The smaller side is my right, (tattooed arm is my left) and I am right handed so if anything wouldn't you expect this to be opposite? Right stronger?

Thanks in advance.


----------



## superdrol (Aug 9, 2012)

It will just be natural distribution of fat buddy, find me someone who is perfectly symmetrical... you won't! Nature doesn't do perfection, well done on losing 3 stone though!


----------



## Ultrasonic (Jul 13, 2004)

This is one of those things that will seem obvious to you but pretty much no one else will notice. I had to have a close look to see what you were talking about, and even then your arms being in slightly different positions could be having an effect.

Muscle size and strength imbalances are much more obvious with dumbbell training. My left arm and chest used to be noticeably weaker but by concentrating on dumbbell training they're pretty even now.


----------



## The Last Time (Mar 22, 2012)

Thank you @superdrol and @Ultrasonic appreciate the replies.

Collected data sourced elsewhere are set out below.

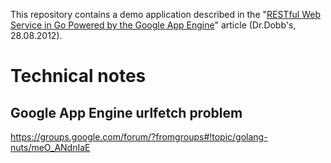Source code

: This repository contains a demo application described in the "[RESTful Web Service in Go Powered by the Google App Engine][Link to article]" article (Dr.Dobb's, 28.08.2012).

[Link to article]: http://www.drdobbs.com/cloud/restful-web-service-in-go-powered-by-the/240006401

Technical notes
===============

Google App Engine urlfetch problem
----------------------------------

https://groups.google.com/forum/?fromgroups#!topic/golang-nuts/meO_ANdnIaE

I am stood slightly on the piss and Arms differently and I'm glad it's not as noticeable to you lads. I suppose it's just one of them things what I notice because I know it's there.

I do use dumbbells a fair but but I will drop the fixed bar and use dumbbells exclusively for a few months to see if things even up a touch.

Much appreciated.


----------



## CG88 (Jun 4, 2015)

Well done on the weight loss mate, looking so much better :thumb

Don't worry about asymmetry. As said above, nobody is perfectly symmetrical. In the pic, your left side seems ever so slightly closer to the camera than your right, look how the light is casting more of a shadow on that side. Also your arm looks closer to your body for this reason. Or, you're just holding your arm closer to your body..... you see, so many variables when looking at a picture that could cause a look of asymmetry


----------



## The Last Time (Mar 22, 2012)

CG88 said:


> Well done on the weight loss mate, looking so much better :thumb
> 
> Don't worry about asymmetry. As said above, nobody is perfectly symmetrical. In the pic, your left side seems ever so slightly closer to the camera than your right, look how the light is casting more of a shadow on that side. Also your arm looks closer to your body for this reason. Or, you're just holding your arm closer to your body..... you see, so many variables when looking at a picture that could cause a look of asymmetry


 Thanks buddy appreciate the support. Gonna keep chipping away at the fat, au go on holiday in 6 weeks. Then when I get back slowly add on some lean muscle and see where I am around Feb/March next year in case I need to cut again for next summers holiday.


----------



## CG88 (Jun 4, 2015)

The Last Time said:


> Thanks buddy appreciate the support. Gonna keep chipping away at the fat, au go on holiday in 6 weeks. Then when I get back slowly add on some lean muscle and see where I am around Feb/March next year in case I need to cut again for next summers holiday.


 In the same boat mate, go away in just over 4 weeks. Nothing like a holiday for motivation :lol:


----------



## The Last Time (Mar 22, 2012)

CG88 said:


> In the same boat mate, go away in just over 4 weeks. Nothing like a holiday for motivation :lol:


 You're not kidding mate. f**k sitting by the pool at 19st when there's tittys about ?


----------



## 66983 (May 30, 2016)

Start w4nking with the other hand :thumb


----------